Era preciso manter a calma, sobretudo a organização. Cada um ali tinha só um número afixado no peito, o que exigia todo um jeitinho na hora de puxar assunto e apurar informações junto à concorrência.
"Você não é a Marina? Vizinha de porta do Ricardo e da Carla?", sussurrou a mulher sorridente de número oito para a distraída de número 23. Sim, ela mesma. "Eu sou a Tati, amiga do trabalho." "Prazer."

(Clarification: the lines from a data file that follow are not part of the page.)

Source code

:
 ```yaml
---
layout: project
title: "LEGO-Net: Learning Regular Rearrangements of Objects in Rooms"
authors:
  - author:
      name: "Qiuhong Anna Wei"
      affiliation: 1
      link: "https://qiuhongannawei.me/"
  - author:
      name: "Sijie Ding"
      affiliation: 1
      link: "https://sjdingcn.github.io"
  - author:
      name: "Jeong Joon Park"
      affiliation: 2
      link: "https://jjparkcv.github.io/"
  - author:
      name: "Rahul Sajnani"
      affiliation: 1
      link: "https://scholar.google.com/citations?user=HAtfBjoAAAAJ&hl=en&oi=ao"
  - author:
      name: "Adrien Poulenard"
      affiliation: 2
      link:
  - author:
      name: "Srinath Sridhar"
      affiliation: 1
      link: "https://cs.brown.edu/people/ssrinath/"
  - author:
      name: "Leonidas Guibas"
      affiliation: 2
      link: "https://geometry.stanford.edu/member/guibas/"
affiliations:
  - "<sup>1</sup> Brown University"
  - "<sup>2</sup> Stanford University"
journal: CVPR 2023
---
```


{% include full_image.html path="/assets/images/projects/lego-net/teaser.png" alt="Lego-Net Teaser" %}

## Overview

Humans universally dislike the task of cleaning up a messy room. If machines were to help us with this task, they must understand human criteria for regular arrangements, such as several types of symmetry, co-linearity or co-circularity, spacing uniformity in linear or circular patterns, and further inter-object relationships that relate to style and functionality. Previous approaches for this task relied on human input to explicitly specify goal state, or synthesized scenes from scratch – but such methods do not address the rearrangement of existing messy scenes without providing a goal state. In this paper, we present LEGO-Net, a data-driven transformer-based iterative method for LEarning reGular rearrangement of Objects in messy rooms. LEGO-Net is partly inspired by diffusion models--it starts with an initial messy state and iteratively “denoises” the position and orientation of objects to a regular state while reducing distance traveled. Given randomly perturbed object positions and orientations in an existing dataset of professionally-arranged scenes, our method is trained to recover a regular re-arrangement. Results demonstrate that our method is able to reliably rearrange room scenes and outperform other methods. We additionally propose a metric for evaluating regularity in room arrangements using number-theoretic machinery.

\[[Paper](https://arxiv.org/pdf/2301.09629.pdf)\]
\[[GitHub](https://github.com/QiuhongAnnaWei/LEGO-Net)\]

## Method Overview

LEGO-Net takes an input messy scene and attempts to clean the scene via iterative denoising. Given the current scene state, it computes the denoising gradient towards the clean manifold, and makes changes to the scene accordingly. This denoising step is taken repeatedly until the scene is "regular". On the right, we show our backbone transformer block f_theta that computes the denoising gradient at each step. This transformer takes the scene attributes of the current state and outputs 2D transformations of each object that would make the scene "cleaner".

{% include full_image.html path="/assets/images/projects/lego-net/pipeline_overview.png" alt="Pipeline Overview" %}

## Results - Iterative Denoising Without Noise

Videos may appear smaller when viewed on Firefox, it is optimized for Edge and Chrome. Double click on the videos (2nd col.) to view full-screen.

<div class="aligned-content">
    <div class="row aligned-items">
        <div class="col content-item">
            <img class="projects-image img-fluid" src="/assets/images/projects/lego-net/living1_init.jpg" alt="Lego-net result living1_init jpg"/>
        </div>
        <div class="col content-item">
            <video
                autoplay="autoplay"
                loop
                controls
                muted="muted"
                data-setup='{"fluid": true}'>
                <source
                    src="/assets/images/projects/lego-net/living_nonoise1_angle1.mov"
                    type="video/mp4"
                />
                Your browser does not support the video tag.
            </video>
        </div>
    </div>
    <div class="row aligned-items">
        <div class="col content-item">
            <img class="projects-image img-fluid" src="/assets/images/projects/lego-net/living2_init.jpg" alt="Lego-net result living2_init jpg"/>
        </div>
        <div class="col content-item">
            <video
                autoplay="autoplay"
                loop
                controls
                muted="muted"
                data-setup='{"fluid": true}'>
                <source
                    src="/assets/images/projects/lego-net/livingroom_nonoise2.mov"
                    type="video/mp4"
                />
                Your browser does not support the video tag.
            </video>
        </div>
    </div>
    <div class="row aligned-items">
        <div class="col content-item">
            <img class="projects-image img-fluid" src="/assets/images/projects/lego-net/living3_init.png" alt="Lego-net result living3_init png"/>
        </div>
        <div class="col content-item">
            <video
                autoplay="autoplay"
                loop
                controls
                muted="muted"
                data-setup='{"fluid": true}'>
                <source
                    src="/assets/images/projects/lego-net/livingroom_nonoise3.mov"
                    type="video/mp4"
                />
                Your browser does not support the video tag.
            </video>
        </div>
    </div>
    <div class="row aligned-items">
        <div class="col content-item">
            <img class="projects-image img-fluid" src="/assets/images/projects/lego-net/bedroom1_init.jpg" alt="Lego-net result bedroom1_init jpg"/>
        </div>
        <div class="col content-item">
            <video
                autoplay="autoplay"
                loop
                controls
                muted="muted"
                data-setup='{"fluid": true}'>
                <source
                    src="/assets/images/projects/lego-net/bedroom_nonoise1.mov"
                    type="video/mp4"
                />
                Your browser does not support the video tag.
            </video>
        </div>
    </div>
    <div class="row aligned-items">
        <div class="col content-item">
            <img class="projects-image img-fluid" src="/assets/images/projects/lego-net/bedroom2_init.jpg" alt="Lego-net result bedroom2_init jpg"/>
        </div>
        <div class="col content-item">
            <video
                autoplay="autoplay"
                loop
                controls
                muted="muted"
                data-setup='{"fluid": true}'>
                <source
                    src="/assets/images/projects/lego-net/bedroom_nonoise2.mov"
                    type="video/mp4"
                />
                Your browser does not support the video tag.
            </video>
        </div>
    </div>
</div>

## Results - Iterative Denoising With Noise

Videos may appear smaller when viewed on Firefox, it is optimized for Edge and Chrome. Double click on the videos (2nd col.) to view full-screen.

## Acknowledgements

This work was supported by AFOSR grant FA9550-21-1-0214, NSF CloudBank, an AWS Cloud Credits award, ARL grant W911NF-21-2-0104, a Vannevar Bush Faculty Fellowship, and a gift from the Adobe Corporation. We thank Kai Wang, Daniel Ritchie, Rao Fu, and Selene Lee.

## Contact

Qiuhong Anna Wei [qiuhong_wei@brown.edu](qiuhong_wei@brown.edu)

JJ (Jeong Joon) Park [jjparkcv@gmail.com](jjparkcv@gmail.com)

Em situações como aquela, um leve sorriso amarelo ou um olhar desconfortável para o teto poderia arruinar a simpatia-ostentação. Tati, então, foi rápida. Puxou pelo braço um careca barrigudo, de número 204. "Esse aqui é o Rodolfo, meu marido. Toda quarta-feira ele joga tênis com o Ricardo."

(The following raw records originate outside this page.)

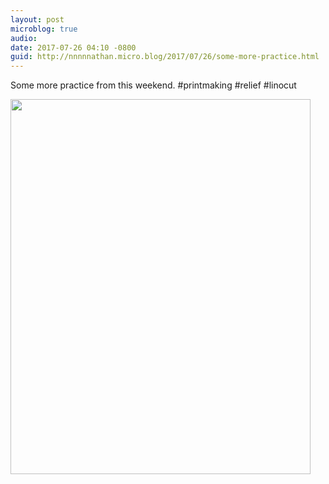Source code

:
 ```yaml
---
layout: post
microblog: true
audio: 
date: 2017-07-26 04:10 -0800
guid: http://nnnnnathan.micro.blog/2017/07/26/some-more-practice.html
---
```

Some more practice from this weekend. #printmaking #relief #linocut

<img src="http://nnnnnathan.micro.blog/uploads/2017/96e71c2ded.jpg" width="480" height="600" />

O clima estava descambando para o "arrã, que ótimo", quando Marina comentou já ter esbarrado em Tati e Rodolfo no elevador, a caminho de alguma festinha. "Ah, com certeza. Até porque nós íamos a todas. Saudade das resenhas no Rick e na Carlinha." Com expressão épica de pesar, Rodolfo completou. "Ô. Quem viveu sabe. Fim de uma era!"
Num estalo, Marina reconheceu a tática dos adversários e partiu sem dó para o contra-ataque. A princípio fofa e compreensiva, dizendo que esse era o grande lance quando um casal se separa: a rotina dos amigos também muda. "Mas depois que se conquista a confiança de ambos, fica tudo bem." Ai, essa doeu."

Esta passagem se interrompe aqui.